At MOCA London’s ‘Focus Zoom’ event, 11th July 2020, director of the gallery, Michael Petry introduced the contributing artists: Quilla Constance, Anne-Marie Creamer, Fernando Illezca, Jon- Michael Parry and Sheldon Scott, inviting them, and the on-line audience, to consider how their artworks might reclaim or contest the various histories (usually ‘fake’ white histories) and the (majoritarian) narratives we are led to believe as ‘truth’. This event provided an opportunity, especially in the current Black Lives Matter context to enter into a conversation which might provoke change; to attend to the importance of artworks not just to give alternative narratives but how, through an emotional bodily response, an audience might be able to situate their own experience for other possible narratives, especially to attend to issues of whiteness.

Quilla Constance introduced her video ‘Pukijam’ (2015) as an articulation of the constant activation between her black and white heritage; how her biracial subject position might enable more liberating modes of being.

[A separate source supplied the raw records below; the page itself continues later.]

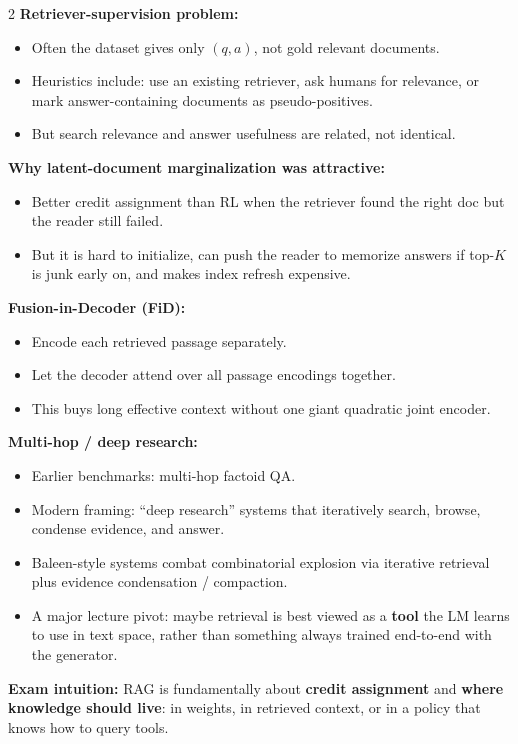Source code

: \documentclass[10pt]{article}
\begin{document}
\begin{multicols*}{2}
\textbf{Retriever-supervision problem:}
\begin{itemize}
\item Often the dataset gives only \((q,a)\), not gold relevant documents.
\item Heuristics include: use an existing retriever, ask humans for relevance, or mark answer-containing documents as pseudo-positives.
\item But search relevance and answer usefulness are related, not identical.
\end{itemize}

\textbf{Why latent-document marginalization was attractive:}
\begin{itemize}
\item Better credit assignment than RL when the retriever found the right doc but the reader still failed.
\item But it is hard to initialize, can push the reader to memorize answers if top-\(K\) is junk early on, and makes index refresh expensive.
\end{itemize}

\textbf{Fusion-in-Decoder (FiD):}
\begin{itemize}
\item Encode each retrieved passage separately.
\item Let the decoder attend over all passage encodings together.
\item This buys long effective context without one giant quadratic joint encoder.
\end{itemize}

\textbf{Multi-hop / deep research:}
\begin{itemize}
\item Earlier benchmarks: multi-hop factoid QA.
\item Modern framing: ``deep research'' systems that iteratively search, browse, condense evidence, and answer.
\item Baleen-style systems combat combinatorial explosion via iterative retrieval plus evidence condensation / compaction.
\item A major lecture pivot: maybe retrieval is best viewed as a \textbf{tool} the LM learns to use in text space, rather than something always trained end-to-end with the generator.
\end{itemize}

\textbf{Exam intuition:} RAG is fundamentally about \textbf{credit assignment} and \textbf{where knowledge should live}: in weights, in retrieved context, or in a policy that knows how to query tools.


\end{multicols*}
\end{document}

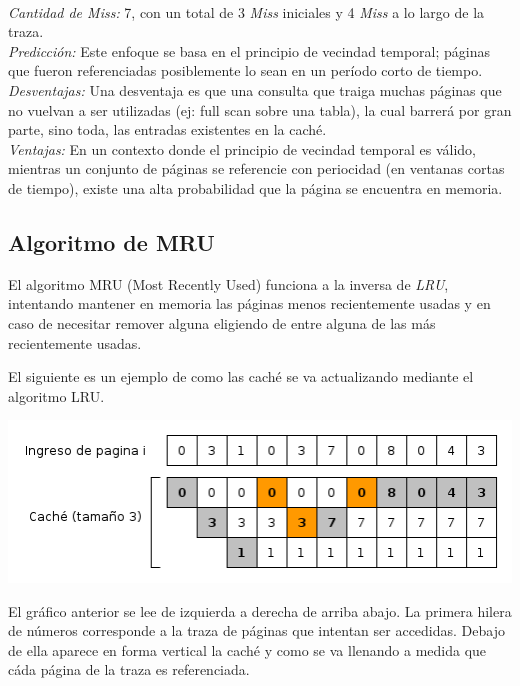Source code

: \documentclass[11pt, a4paper, spanish]{article}
\begin{document}
 \\
\emph{Cantidad de Miss:} 7, con un total de 3 \emph{Miss} iniciales y 4 \emph{Miss} a lo largo de la traza.\\
\emph{Predicci\'on:} Este enfoque se basa en el principio de vecindad temporal; p\'aginas que fueron referenciadas posiblemente lo sean en un per\'iodo corto de tiempo.\\
\emph{Desventajas:} Una desventaja es que una consulta que traiga muchas p\'aginas que no vuelvan a ser utilizadas (ej: full scan sobre una tabla), la cual barrer\'a por gran parte, sino toda, las entradas existentes en la cach\'e.\\
\emph{Ventajas:} En un contexto donde el principio de vecindad temporal es v\'alido, mientras un conjunto de p\'aginas se referencie con periocidad (en ventanas cortas de tiempo), existe una alta probabilidad que la p\'agina se encuentra en memoria.\\

\newpage
\subsection{Algoritmo de MRU}

El algoritmo MRU (Most Recently Used) funciona a la inversa de \textit{LRU}, intentando mantener en memoria las p\'aginas menos recientemente usadas
y en caso de necesitar remover alguna eligiendo de entre alguna de las m\'as recientemente usadas.

El siguiente es un ejemplo de como las cach\'e se va actualizando mediante el algoritmo LRU.

\begin{center}
		\includegraphics[scale=0.65]{diagramas/MRUAlgorithm.png}\\
\end{center}

El gr\'afico anterior se lee de izquierda a derecha de arriba abajo. La primera hilera de n\'umeros corresponde a la traza de p\'aginas que intentan ser 
accedidas. Debajo de ella aparece en forma vertical la cach\'e y como se va llenando a medida que c\'ada p\'agina de la traza es referenciada.\\ 
\end{document}
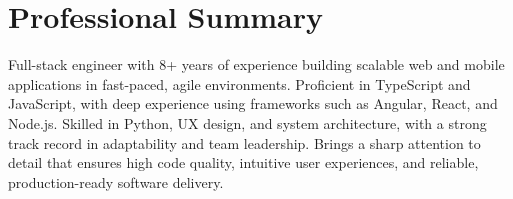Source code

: \vspace{-0.6em}
\section{Professional Summary}
\noindent \normalsize Full-stack engineer with 8+ years of experience building scalable web and mobile applications in fast-paced, agile environments. Proficient in TypeScript and JavaScript, with deep experience using frameworks such as Angular, React, and Node.js. Skilled in Python, UX design, and system architecture, with a strong track record in adaptability and team leadership. Brings a sharp attention to detail that ensures high code quality, intuitive user experiences, and reliable, production-ready software delivery.
\nopagebreak[4]
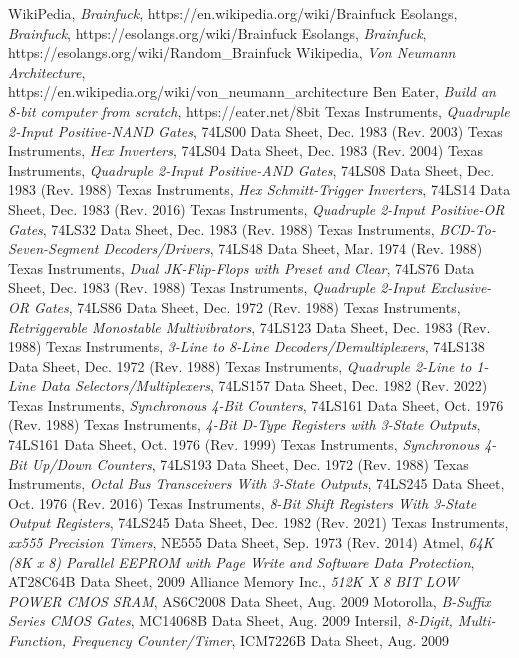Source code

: \begin{thebibliography}{99} \label{resources}
 WikiPedia, \emph{Brainfuck}, https://en.wikipedia.org/wiki/Brainfuck
 Esolangs, \emph{Brainfuck}, https://esolangs.org/wiki/Brainfuck
 Esolangs, \emph{Brainfuck}, https://esolangs.org/wiki/Random\_Brainfuck
 Wikipedia, \emph{Von Neumann Architecture},\\https://en.wikipedia.org/wiki/von\_neumann\_architecture
 Ben Eater, \emph{Build an 8-bit computer from scratch}, https://eater.net/8bit
 Texas Instruments, \emph{Quadruple 2-Input Positive-NAND Gates}, 74LS00 Data Sheet, Dec. 1983 (Rev. 2003)
 Texas Instruments, \emph{Hex Inverters}, 74LS04 Data Sheet, Dec. 1983 (Rev. 2004)
 Texas Instruments, \emph{Quadruple 2-Input Positive-AND Gates}, 74LS08 Data Sheet, Dec. 1983 (Rev. 1988)
 Texas Instruments, \emph{Hex Schmitt-Trigger Inverters}, 74LS14 Data Sheet, Dec. 1983 (Rev. 2016)
 Texas Instruments, \emph{Quadruple 2-Input Positive-OR Gates}, 74LS32 Data Sheet, Dec. 1983 (Rev. 1988)
 Texas Instruments, \emph{BCD-To-Seven-Segment Decoders/Drivers}, 74LS48 Data Sheet, Mar. 1974 (Rev. 1988)
 Texas Instruments, \emph{Dual JK-Flip-Flops with Preset and Clear}, 74LS76 Data Sheet, Dec. 1983 (Rev. 1988)
 Texas Instruments, \emph{Quadruple 2-Input Exclusive-OR Gates}, 74LS86 Data Sheet, Dec. 1972 (Rev. 1988)
 Texas Instruments, \emph{Retriggerable Monostable Multivibrators}, 74LS123 Data Sheet, Dec. 1983 (Rev. 1988)
 Texas Instruments, \emph{3-Line to 8-Line Decoders/Demultiplexers}, 74LS138 Data Sheet, Dec. 1972 (Rev. 1988)
 Texas Instruments, \emph{Quadruple 2-Line to 1-Line Data Selectors/Multiplexers}, 74LS157 Data Sheet, Dec. 1982 (Rev. 2022)
 Texas Instruments, \emph{Synchronous 4-Bit Counters}, 74LS161 Data Sheet, Oct. 1976 (Rev. 1988)
 Texas Instruments, \emph{4-Bit D-Type Registers with 3-State Outputs}, 74LS161 Data Sheet, Oct. 1976 (Rev. 1999)
 Texas Instruments, \emph{Synchronous 4-Bit Up/Down Counters}, 74LS193 Data Sheet, Dec. 1972 (Rev. 1988)
 Texas Instruments, \emph{Octal Bus Transceivers With 3-State Outputs}, 74LS245 Data Sheet, Oct. 1976 (Rev. 2016)
 Texas Instruments, \emph{8-Bit Shift Registers With 3-State Output Registers}, 74LS245 Data Sheet, Dec. 1982 (Rev. 2021)
 Texas Instruments, \emph{xx555 Precision Timers}, NE555 Data Sheet, Sep. 1973 (Rev. 2014)
 Atmel, \emph{64K (8K x 8) Parallel EEPROM with Page Write and Software Data Protection}, AT28C64B Data Sheet, 2009
 Alliance Memory Inc., \emph{512K X 8 BIT LOW POWER CMOS SRAM}, AS6C2008 Data Sheet, Aug. 2009
 Motorolla, \emph{B-Suffix Series CMOS Gates}, MC14068B Data Sheet, Aug. 2009
 Intersil, \emph{8-Digit, Multi-Function, Frequency Counter/Timer}, ICM7226B Data Sheet, Aug. 2009
  

\end{thebibliography}
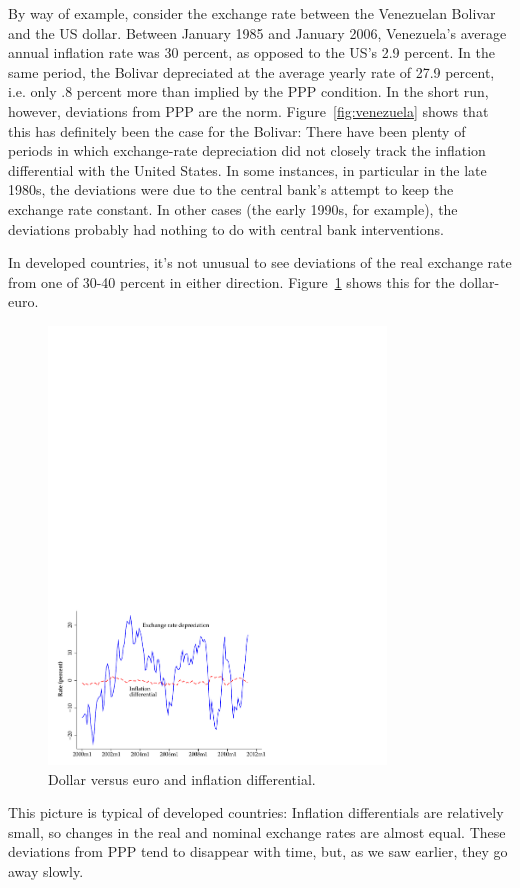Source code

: By way of example, consider the exchange rate between the Venezuelan
Bolivar and the US dollar. Between January 1985 and January 2006,
Venezuela's average annual inflation rate was 30 percent, as opposed to
the US's 2.9 percent. In the same period, the Bolivar
depreciated at the average yearly rate of 27.9 percent, i.e. only .8 percent
more than implied by the PPP condition. In the short run, however,
deviations from PPP are the norm.
Figure~\ref{fig:venezuela} shows that this has definitely been the
case for the Bolivar: There have been plenty of periods in which
exchange-rate depreciation did not closely track the inflation
differential with the United States. In some instances, in
particular in the late 1980s, the deviations were due to the central
bank's attempt to keep the exchange rate constant.
In other cases (the early 1990s, for example), the deviations
probably had nothing to do with central bank interventions.

%
In developed countries, it's not unusual to see deviations of
the real exchange rate from one of 30-40 percent in either direction.
Figure~\ref{fig:us_euro} shows this for the dollar-euro.
\begin{figure}[h]
    \caption{Dollar versus euro and inflation differential.}
    \label{fig:us_euro}
    \centering
    \includegraphics[width=0.8\textwidth]{Figures/us_euro.pdf}
\end{figure}
%
This picture is typical of developed countries: Inflation differentials are relatively small,
so changes in the real and nominal exchange rates are almost equal.
These deviations from PPP tend to disappear with time,
but, as we saw earlier, they go away slowly.


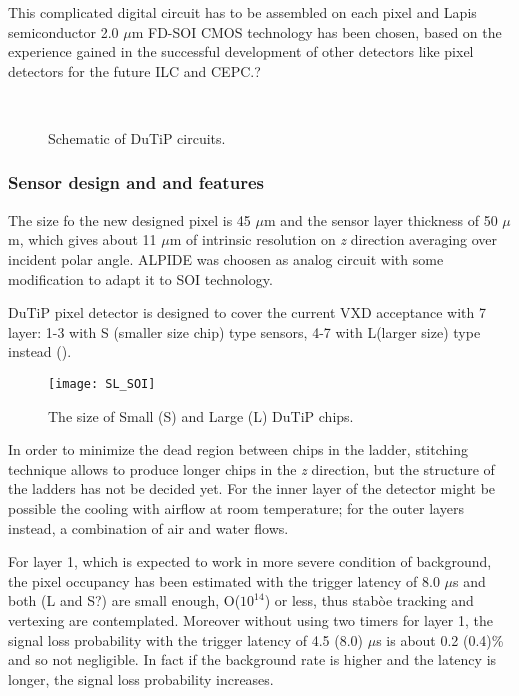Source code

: This complicated digital circuit has to be assembled on each pixel and Lapis semiconductor 2.0 $\mu$m FD-SOI CMOS technology has been chosen, based on the experience gained in the successful development of other detectors like pixel detectors for the future ILC and CEPC.?

\begin{figure}[h!]
\centering
{}\quad
{}\\
\caption{Schematic of DuTiP circuits.}
\label{SOI}
\end{figure}

\subsubsection{Sensor design and and features}

The size fo the new designed pixel is 45 $\mu$m and the sensor layer thickness of 50 $\mu$m, which gives about 11 $\mu$m of intrinsic resolution on \textit{z} direction averaging over incident polar angle. ALPIDE was choosen as analog circuit with some modification to adapt it to SOI technology. 

DuTiP pixel detector is designed to cover the current VXD acceptance with 7 layer: 1-3 with S (smaller size chip) type sensors, 4-7 with L(larger size) type instead ().

\begin{figure}[h!]
\centering
\texttt{[image: SL\_SOI]}
\caption{The size of Small (S) and Large (L) DuTiP chips.}
\label{fig:SL_SOI}
\end{figure}

In order to minimize the dead region between chips in the ladder, stitching technique allows to produce longer chips in the \textit{z} direction, but the structure of the ladders has not be decided yet. For the inner layer of the detector might be possible the cooling with airflow at room temperature; for the outer layers instead, a combination of air and water flows.

For layer 1, which is expected to work in more severe condition of background, the pixel occupancy has been estimated with the trigger latency of 8.0 $\mu$s and both (L and S?) are small enough, O($10^{14}$) or less, thus stabòe tracking and vertexing are contemplated. Moreover without using two timers for layer 1, the signal loss probability with the trigger latency of 4.5 (8.0) $\mu$s is about 0.2 (0.4)\% and so not negligible. In fact if the background rate is higher and the latency is longer, the signal loss probability increases. 

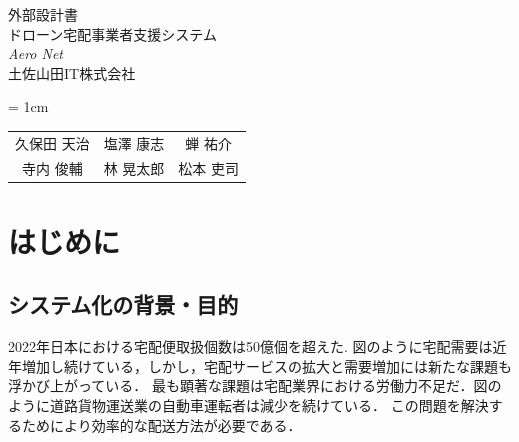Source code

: \documentclass[a4paper, titlepage]{jsarticle}
\date{\today}
\newcommand{\system}{\textsl{Aero Net}}
\begin{document}
\begin{titlepage}
  \centering
  \vspace*{150truept}
  {\Large 外部設計書}\\
  \vspace*{50truept}
  {\Huge ドローン宅配事業者支援システム} \\
  \vspace{15truept}
  {\Huge \system} \\
  \vspace{50truept}
  {\LARGE 土佐山田IT株式会社}\\
  \vspace{20truept}
  {\large{\tabcolsep = 1cm
      \begin{tabular}{ccc}
        久保田 天治 & 塩澤 康志 & 蝉 祐介  \\
        寺内 俊輔  & 林 晃太郎 & 松本 吏司
      \end{tabular}
    }}
\end{titlepage}
\newcommand{\fig}[2]{
  \begin{figure}[H]
    \centering
    \texttt{[image: flow/\#1.pdf]}
    \caption{#2}
    \label{fig:#1}
  \end{figure}
}
\newcommand{\ui}[2]{
  \begin{figure}[H]
    \centering
    \texttt{[image: ui/\#1]}
    \caption{#2}
    \label{fig:#1}
  \end{figure}
}

\tableofcontents

\clearpage

\section{はじめに}
\subsection{システム化の背景・目的}
2022年日本における宅配便取扱個数は50億個を超えた.
図のように宅配需要は近年増加し続けている，しかし，宅配サービスの拡大と需要増加には新たな課題も浮かび上がっている．
最も顕著な課題は宅配業界における労働力不足だ．図のように道路貨物運送業の自動車運転者は減少を続けている．
この問題を解決するためにより効率的な配送方法が必要である．
\end{document}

In ‘Pukijam’ an exaggerated and erotic female sexuality is intercut with images of black female media identities and trappings of British colonial culture including the pernicious image of golliwog. The classic contortionist act as rag doll – the golliwog act – is performed to a relentless beat accompanied by sub linguistic gobbledygook vocals – as scatting – from Quilla Constance. This so-called cherished (lovable even) cultural artefact (and jam mascot) of a white western public of previous generations (defending it as nostalgic): The golliwog, a destructive instance of racism, is clearly a reminder of Britain’s racist colonial past (continuing into the present). An insidious feature of this image is that it is intended for consumption by children (white children), as part of their socialization into the adult world of race relations. The golliwog is performed – re-performed (and experienced) in this artwork as a historical and contemporary trauma; the threatening ‘other’ as harmless – as lovable – is now put into question. In ‘Pukijam’ Quilla Constance’s re-enactments – changing her black flat pumps for red high heels in order to pole dance – cuts into other shifting locations and times: colonial interior, tea time, artists’ studio, with a montage of other significant objects, pineapples, afro hair combs, fried chicken, cakes, in an endless repetitive flow.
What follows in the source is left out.